Input for this task ▸
::::
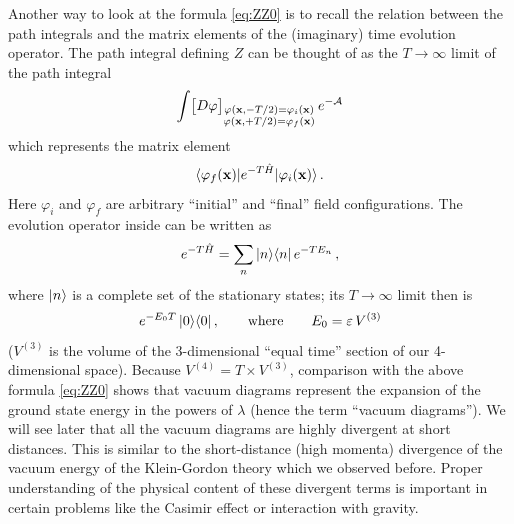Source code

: Another way to look at the formula \eqref{eq:ZZ0} is to recall the relation
between the path integrals and the matrix elements of the (imaginary) time
evolution operator. The path integral defining $Z$ can be thought of as the
$T\to\infty$ limit of the path integral
\[
\int\bigl[D\varphi\bigr]_{\substack{\varphi(\mathbf{x},-T/2)=\varphi_i(\mathbf{x})\\\varphi(\mathbf{x},+T/2)=\varphi_f(\mathbf{x})}}\,e^{-\mathcal A}
\]
which represents the matrix element
\[
\langle \varphi_f(\mathbf{x})|e^{-T\hat H}|\varphi_i(\mathbf{x})\rangle\,.
\]
Here $\varphi_i$ and $\varphi_f$ are arbitrary ``initial'' and ``final''
field configurations. The evolution operator inside can be written as
\[
e^{-T\hat H}=\sum_n|n\rangle\langle n|\,e^{-TE_n}\,,
\]
where $|n\rangle$ is a complete set of the stationary states; its $T\to\infty$
limit then is
\[
e^{-E_0T}\,|0\rangle\langle 0|\,,\qquad\text{where}\qquad E_0=\varepsilon\,V^{(3)}
\]
($V^{(3)}$ is the volume of the 3-dimensional ``equal time'' section of our
4-dimensional space). Because $V^{(4)}=T\times V^{(3)}$, comparison with the
above formula \eqref{eq:ZZ0} shows that vacuum diagrams represent the
expansion of the ground state energy in the powers of $\lambda$ (hence the term
``vacuum diagrams''). We will see later that all the vacuum diagrams are highly
divergent at short distances. This is similar to the short-distance (high
momenta) divergence of the vacuum energy of the Klein-Gordon theory which we
observed before. Proper understanding of the physical content of these
divergent terms is important in certain problems like the Casimir effect or
interaction with gravity.
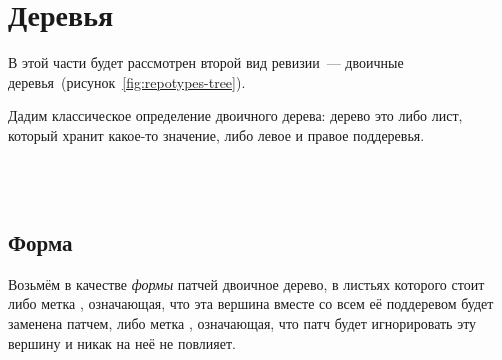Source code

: \section{Деревья}


В этой части будет рассмотрен второй вид ревизии~--- двоичные
деревья~(рисунок~\ref{fig:repotypes-tree}).

Дадим классическое определение двоичного дерева: дерево это либо лист,
который хранит какое-то значение, либо левое и правое поддеревья.

\begin{code}%
\>  \AgdaSymbol{:}  \<%
\\
\>[0]\<[2]%
\>[2] \AgdaSymbol{:} \AgdaSymbol{(} \AgdaSymbol{:} \AgdaSymbol{)}  \<%
\\
\>[0]\<[2]%
\>[2] \AgdaSymbol{:} \AgdaSymbol{(}  \AgdaSymbol{:} \AgdaSymbol{)}  \<%
\end{code}
  
\subsection{Форма}

Возьмём в качестве \emph{формы} патчей двоичное дерево, в листьях
которого стоит либо метка , означающая,
что эта вершина вместе со всем её поддеревом будет заменена патчем,
либо метка , означающая, что патч будет
игнорировать эту вершину и никак на неё не повлияет.

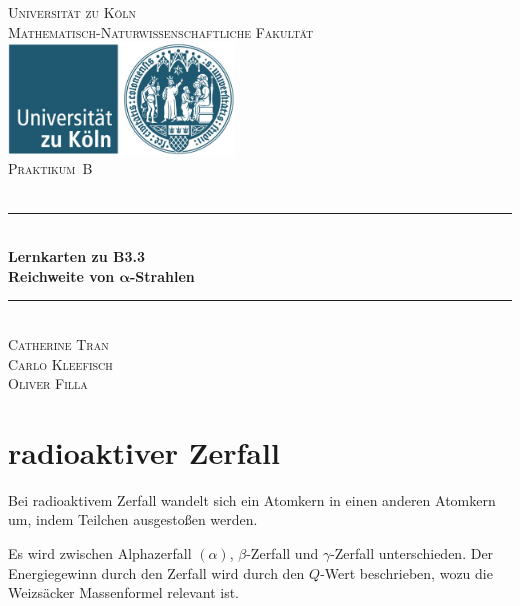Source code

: \documentclass[12pt,a4paper]{scrartcl}
\numberwithin{equation}{section} %
\newcommand{\HRule}{\rule{\linewidth}{0.7mm}}
\renewcommand{\[}{} %
\renewcommand{\]}{\noindent} %
\begin{document}
\begin{titlepage}
	\pagestyle{empty}
	
	\begin{center}
		
		\textsc{\LARGE Universität zu Köln }\\ [0.4cm]
		\textsc{Mathematisch-Naturwissenschaftliche Fakultät} \\[1.5cm]
		
		\includegraphics[width=0.45\textwidth]{../media/uni.jpg}\\[1.5cm]  %
		
		\textsc{\Large Praktikum~B}\\[2mm]
		\textsc{}\\[10mm]
		\HRule \\[0.4cm]
		
		{	\Huge \bfseries Lernkarten zu B3.3}\\[0.4cm]
		{	\huge \bfseries Reichweite von $\pmb{\alpha}$-Strahlen}\\[0.3cm]
		
		\HRule \\[3cm]
		
		\textsc{\Large Catherine Tran } \\[3pt]
		\textsc{\Large Carlo Kleefisch } \\[3pt]
		\textsc{\Large Oliver Filla } \\[3pt]
	\end{center}
\end{titlepage}
\newpage
\tableofcontents
\newpage

\hypertarget{radioaktiver-zerfall}{%
\section{radioaktiver Zerfall}\label{radioaktiver-zerfall}}

Bei radioaktivem Zerfall wandelt sich ein Atomkern in einen anderen
Atomkern um, indem Teilchen ausgestoßen werden.

Es wird zwischen Alphazerfall $(\alpha)$, $\beta$-Zerfall und
$\gamma$-Zerfall unterschieden. Der Energiegewinn durch den Zerfall
wird durch den $Q$-Wert beschrieben, wozu die Weizsäcker Massenformel
relevant ist.
\end{document}
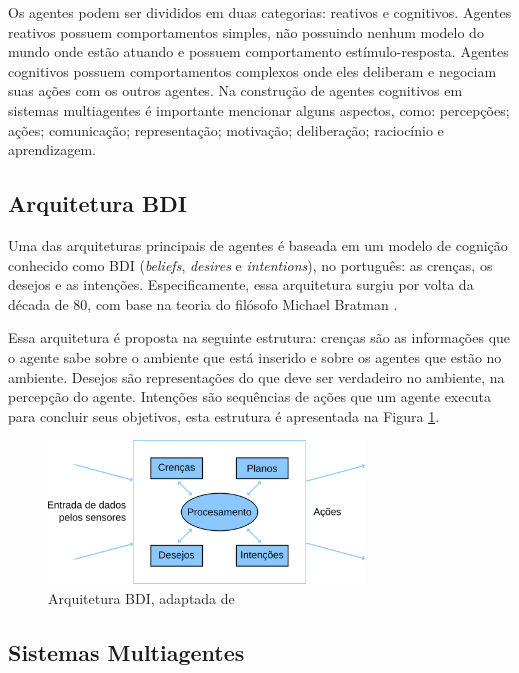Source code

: \documentclass[conference]{IEEEtran}
\begin{document}
        
        Os agentes podem ser divididos em duas categorias: reativos e cognitivos. Agentes reativos possuem comportamentos simples, não possuindo nenhum modelo do mundo onde estão atuando e possuem comportamento estímulo-resposta. Agentes cognitivos possuem comportamentos complexos onde eles deliberam e negociam suas ações com os outros agentes. Na construção de agentes cognitivos em sistemas multiagentes é importante mencionar alguns aspectos, como: percepções; ações; comunicação; representação; motivação; deliberação; raciocínio e aprendizagem.
		\subsection{Arquitetura BDI}
        Uma das arquiteturas principais de agentes é baseada em um modelo de cognição conhecido como BDI (\textit{beliefs}, \textit{desires} e \textit{intentions}), no português: as crenças, os desejos e as intenções. Especificamente, essa arquitetura surgiu por volta da década de 80, com base na teoria do filósofo Michael Bratman \cite{sichman2003raciocinio}.

        Essa arquitetura é proposta na seguinte estrutura: crenças são as informações que o agente sabe sobre o ambiente que está inserido e sobre os agentes que estão no ambiente. Desejos são representações do que deve ser verdadeiro no ambiente, na percepção do agente. Intenções são sequências de ações que um agente executa para concluir seus objetivos, esta estrutura é apresentada na Figura \ref{fig:bdi}.
        
		 \begin{figure}[ht]
            \begin{center}
                \includegraphics[width=3.3in]{BDI.png}
            \end{center}
            \caption{Arquitetura BDI, adaptada de \cite{weiss1999multiagent}}
            \label{fig:bdi}
        \end{figure}
        
		
		\subsection{Sistemas Multiagentes}
\end{document}
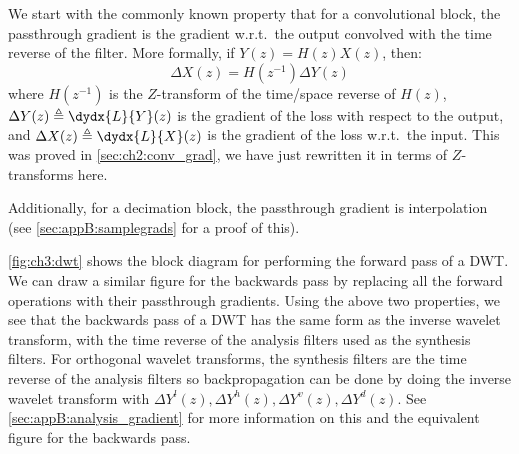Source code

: We start with the commonly known property that for a convolutional block, the
passthrough gradient is the gradient w.r.t.\ the output
convolved with the time reverse of the filter. More formally, if
$Y(z) = H(z) X(z)$, then:
%
\begin{equation}\label{eq:ch3:backprop}
  \Delta X(z) = H(z^{-1}) \Delta Y(z)
\end{equation}
%
where $H(z^{-1})$ is the $Z$-transform of the time/space reverse of $H(z)$,
$\Delta Y(z) \triangleq \dydx{L}{Y}(z)$ is the gradient of the loss with respect
to the output, and $\Delta X(z) \triangleq \dydx{L}{X}(z)$ is the gradient of
the loss w.r.t.\ the input. This was proved in \autoref{sec:ch2:conv_grad}, we
have just rewritten it in terms of $Z$-transforms here.

Additionally, for a decimation block, the passthrough gradient is
interpolation (see \autoref{sec:appB:samplegrads}
for a proof of this).

\autoref{fig:ch3:dwt} shows the block diagram for performing the forward pass of
a DWT\@. We can draw a similar figure for the backwards pass by replacing all the
forward operations with their passthrough gradients. Using the above two
properties, we see that the backwards pass of a DWT has the same form as
the inverse wavelet transform, with the time reverse of the analysis filters
used as the synthesis filters. For orthogonal wavelet transforms, the synthesis
filters are the time reverse of the analysis filters so backpropagation can be
done by doing the inverse wavelet transform with $\Delta Y^l(z), \Delta Y^h(z),
\Delta Y^v(z), \Delta Y^d(z)$. 
See \autoref{sec:appB:analysis_gradient} for more information on this
and the equivalent figure for the backwards pass.

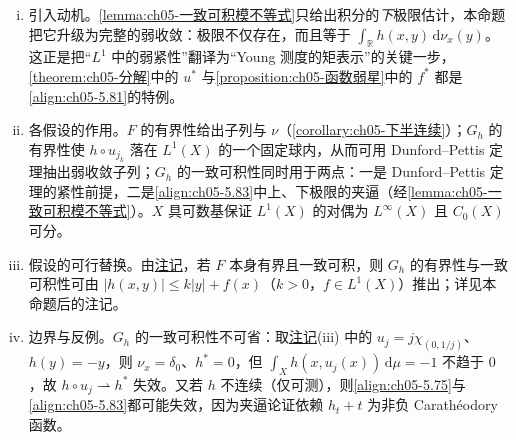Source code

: \documentclass[../../main.tex]{subfiles}
\begin{document}
\begin{remark}\label{remark:ch05-弱收敛注}
\begin{enumerate}[(i)]
\item 引入动机。\cref{lemma:ch05-一致可积模不等式}只给出积分的\emph{下}极限估计，本命题把它升级为完整的弱收敛：极限不仅存在，而且等于 $\int_{\mathbb{R}}h(x,y)\,\mathrm{d}\nu_x(y)$。这正是把“$L^1$ 中的弱紧性”翻译为“Young 测度的矩表示”的关键一步，\cref{theorem:ch05-分解}中的 $u^*$ 与\cref{proposition:ch05-函数弱星}中的 $f^*$ 都是\eqref{align:ch05-5.81}的特例。

\item 各假设的作用。$F$ 的有界性给出子列与 $\nu$（\cref{corollary:ch05-下半连续}）；$G_h$ 的有界性使 $h\circ u_{j_k}$ 落在 $L^1(X)$ 的一个固定球内，从而可用 Dunford--Pettis 定理抽出弱收敛子列；$G_h$ 的一致可积性同时用于两点：一是 Dunford--Pettis 定理的紧性前提，二是\eqref{align:ch05-5.83}中上、下极限的夹逼（经\cref{lemma:ch05-一致可积模不等式}）。$X$ 具可数基保证 $L^1(X)$ 的对偶为 $L^\infty(X)$ 且 $C_0(X)$ 可分。

\item 假设的可行替换。由\hyperref[remark:ch02-正负一致可积]{注记}，若 $F$ 本身有界且一致可积，则 $G_h$ 的有界性与一致可积性可由 $|h(x,y)|\leqslant k|y|+f(x)$（$k>0$，$f\in L^1(X)$）推出；详见本命题后的注记。

\item 边界与反例。$G_h$ 的一致可积性不可省：取\hyperref[remark:ch05-一致可积模不等式]{注记}(iii) 中的 $u_j=j\chi_{(0,1/j)}$、$h(y)=-y$，则 $\nu_x=\delta_0$、$h^*=0$，但 $\int_Xh(x,u_j(x))\,\mathrm{d}\mu=-1$ 不趋于 $0$，故 $h\circ u_j\rightharpoonup h^*$ 失效。又若 $h$ 不连续（仅可测），则\eqref{align:ch05-5.75}与\eqref{align:ch05-5.83}都可能失效，因为夹逼论证依赖 $h_t+t$ 为非负 Carathéodory 函数。
\end{enumerate}
\end{remark}
\end{document}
::::
Assignment ▸
Could you write out, exactly as they stand, only the lines above that begin at the line with "field configurations. The" and stop after the line with "expansion of the"?

Result of the task ▸
field configurations. The evolution operator inside can be written as
\[
e^{-T\hat H}=\sum_n|n\rangle\langle n|\,e^{-TE_n}\,,
\]
where $|n\rangle$ is a complete set of the stationary states; its $T\to\infty$
limit then is
\[
e^{-E_0T}\,|0\rangle\langle 0|\,,\qquad\text{where}\qquad E_0=\varepsilon\,V^{(3)}
\]
($V^{(3)}$ is the volume of the 3-dimensional ``equal time'' section of our
4-dimensional space). Because $V^{(4)}=T\times V^{(3)}$, comparison with the
above formula \eqref{eq:ZZ0} shows that vacuum diagrams represent the
expansion of the ground state energy in the powers of $\lambda$ (hence the term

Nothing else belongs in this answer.